2. Todd Donoho, KABC-Channel 7: As if his act on ``Monday Night Live!'' doesn't expose him as a sports trivia game-show host crying out for help, he's hanging onto the Cinderella story of how Pat Sajak once took a hike from local master forecaster to ``Wheel of Fortune'' megastar.

3. Randy Kerdoon, KTTV-Channel 11: Fritz Coleman.

THE TOP 1 WE'RE HOLDING JUDGMENT ON

1. Newy Scruggs, KCOP-Channel 13: He's got a new half-hour show debuting Sunday called ``Talking About Sports'' (9:30 p.m.) The premise, like the title, is simple: Have a live guest, take phone calls, and spotlight L.A. athletes - pro, college and preps. What a novel idea.

THE TOP 2 WHO CAN NO LONGER BE TOLERATED

1. Carlos Del Valle, KNBC-Channel 4: If the new television ratings were applied to sportscasts, Del Valle's appearances would be ``TV-Y.'' As in: Why won't someone help him on the pronunciation of simple names, teams, places and things? And why does his immediate superior (F. Roggin) keep him around? Maybe to feel immediately superior?

2. Rick Lozano, KABC-Channel 7: He got into the business in a strange way. They were giving out random-priority wristbands for ``Monday Night Live,'' and he got in the wrong line. It was the one for ``Desperately Seeking Sportscaster.'' Too bad Gary Cruz, Artie Ojeda or Gary Apple aren't around to pad his fall.

THE NOT-FOR-L.A. ONLY LINEUP

Fox Sports News might be anchored in Hollywood, but it's by no means an L.A.-only tugboat. All eight Fox cable affiliates glean regional and national info from the ``SportsCenter''-type show. Because of its local sparkle and the chance to break a story relating to one of our local teams (it helps that Jim Harrick's son works there), we're all set to rank the Fox Sports Newsies, whose primary function is to narrate over the fuzzy-grade highlight tapes without getting smothered in the set decorations:

1. Craig Simpson: His slashing NHL analysis has been the surprise hit of the recently launched show.

2. Jeannie Zelasko: The one place safe from her launching into an explanation on how Kevis smothers out the male testerone that causes hair loss.

3. James Worthy: How smooth was the live interview he did last week with Lakers newcomer Robert Horry?
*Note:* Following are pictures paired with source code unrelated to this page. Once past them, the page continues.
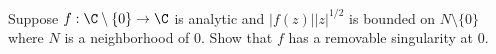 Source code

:Suppose $f:\C\setminus \{0\}\rightarrow \C$ is analytic and
$|f(z)||z|^{1/2}$ is bounded on $N\setminus \{0\}$ where $N$ is a
neighborhood of $0$. Show that $f$ has a removable singularity at $0$.
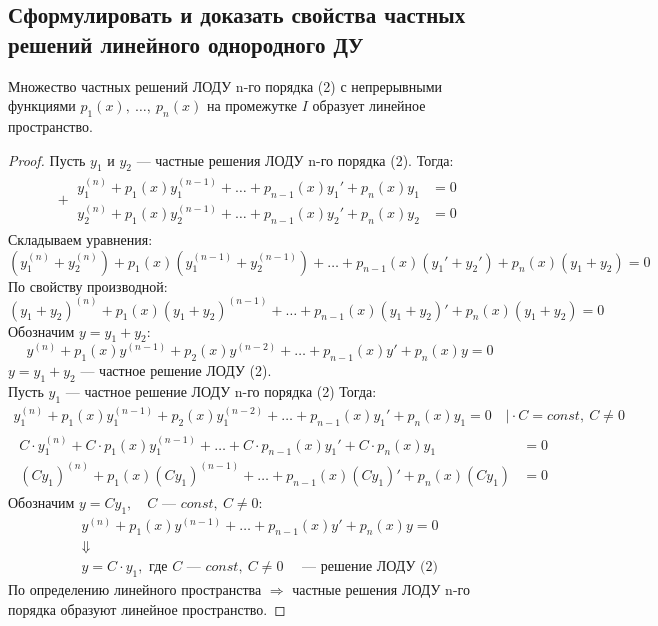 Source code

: \newpage
\subsection{Сформулировать и доказать свойства частных решений линейного однородного ДУ}

\begin{theorem*}
    Множество частных решений ЛОДУ n-го порядка (2) с непрерывными функциями $p_1(x),\ \ldots,\ p_n(x)$ на промежутке $I$ образует линейное пространство.
\end{theorem*}
\begin{proof}
    Пусть $y_1$ и $y_2$ --- частные решения ЛОДУ n-го порядка (2). Тогда:
    \begin{align*}
        +\ \begin{aligned}
            y_1^{(n)} + p_1(x)y_1^{(n-1)} + \ldots + p_{n-1}(x)y_1' + p_n(x)y_1 &= 0 \\ 
            y_2^{(n)} + p_1(x)y_2^{(n-1)} + \ldots + p_{n-1}(x)y_2' + p_n(x)y_2 &= 0
        \end{aligned}
    \end{align*}
    Складываем уравнения:
    \[
        \left(y_1^{(n)} + y_2^{(n)}\right) + p_1(x)\left(y_1^{(n-1)} + y_2^{(n-1)}\right) + \ldots + p_{n-1} (x) \left(y_1' + y_2'\right) + p_n(x)\left(y_1 + y_2\right)= 0
    \]
    По свойству производной:
    \[
        (y_1 + y_2)^{(n)} + p_1(x) (y_1 + y_2)^{(n-1)} + \ldots + p_{n-1}(x)(y_1 + y_2)' + p_n(x)(y_1 + y_2) = 0
    \]
    Обозначим $y = y_1 + y_2$:
    \[
        y^{(n)} + p_1(x)y^{(n-1)}  + p_2(x)y^{(n-2)} + \ldots + p_{n-1}(x)y' + p_n(x)y = 0
    \]
    $y = y_1 + y_2$ --- частное решение ЛОДУ (2). \\
    Пусть $y_1$ --- частное решение ЛОДУ n-го порядка (2)
    Тогда:
    \begin{gather*}
        y_1^{(n)} + p_1(x)y_1^{(n-1)}  + p_2(x)y_1^{(n-2)} + \ldots + p_{n-1}(x)y_1' + p_n(x)y_1 = 0\quad \Big| \cdot C = const,\ C \ne 0 \\
        \begin{aligned}
            C\cdot y_1^{(n)} + C\cdot p_1(x)y_1^{(n-1)} + \ldots + C\cdot p_{n-1}(x) y_1' + C\cdot p_n(x) y_1 &= 0 \\
            (C y_1)^{(n)} + p_1(x)(Cy_1)^{(n-1)} + \ldots + p_{n-1}(x)(C y_1)' + p_n(x)(C y_1) &= 0
        \end{aligned}
    \end{gather*}
    Обозначим $y = Cy_1,\quad C \text{ --- } const,\ C \ne 0$:
    \begin{gather*}
        y^{(n)} + p_1(x)y^{(n-1)} + \ldots + p_{n-1}(x)y' + p_n(x)y = 0 \\
        \Downarrow \\
        y = C\cdot y_1, \text{ где } C \text{ --- } const,\ C \ne 0\quad \text{ --- решение ЛОДУ (2)} 
    \end{gather*}
    По определению линейного пространства $\Rightarrow$ частные решения ЛОДУ n-го порядка образуют линейное пространство.
\end{proof}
He's worthy.

4. Alan Massengale: Always seems one sentence away from hopping on the desk and breaking out in ``On The Good Ship Lollipop.''

5. Suzy Kolber: A quick fashion tip: Before you go to New Orleans as part of Fox's Super Bowl coverage, have wardrobe burn all those Donna Karan retro-Avon lady leisure suits. Maybe they're in style, but on you, it's visually distracting and highly unflattering for someone lucky enough to escape the X-Games.

6. Dewayne Ballen: On the ball.

7. Kevin Frazier: Jim Rome's former fX sidekick has a nice presence.

8. Ken Walls: Played Jack Palance's stunt double in ``City Slickers 2.''

9. Randy Sparage: He's cut down on his Poor Boy sandwiches. He's still the poor man's Chris Berman.

10. Tom Kirkland: Like the Borg in ``Star Trek,'' resistence to him is futile. But it's absolutely necessary.

This is the second of a four-part annual ratings of the best and worst of L.A. sports media. Next week: The play-by-play broadcasters.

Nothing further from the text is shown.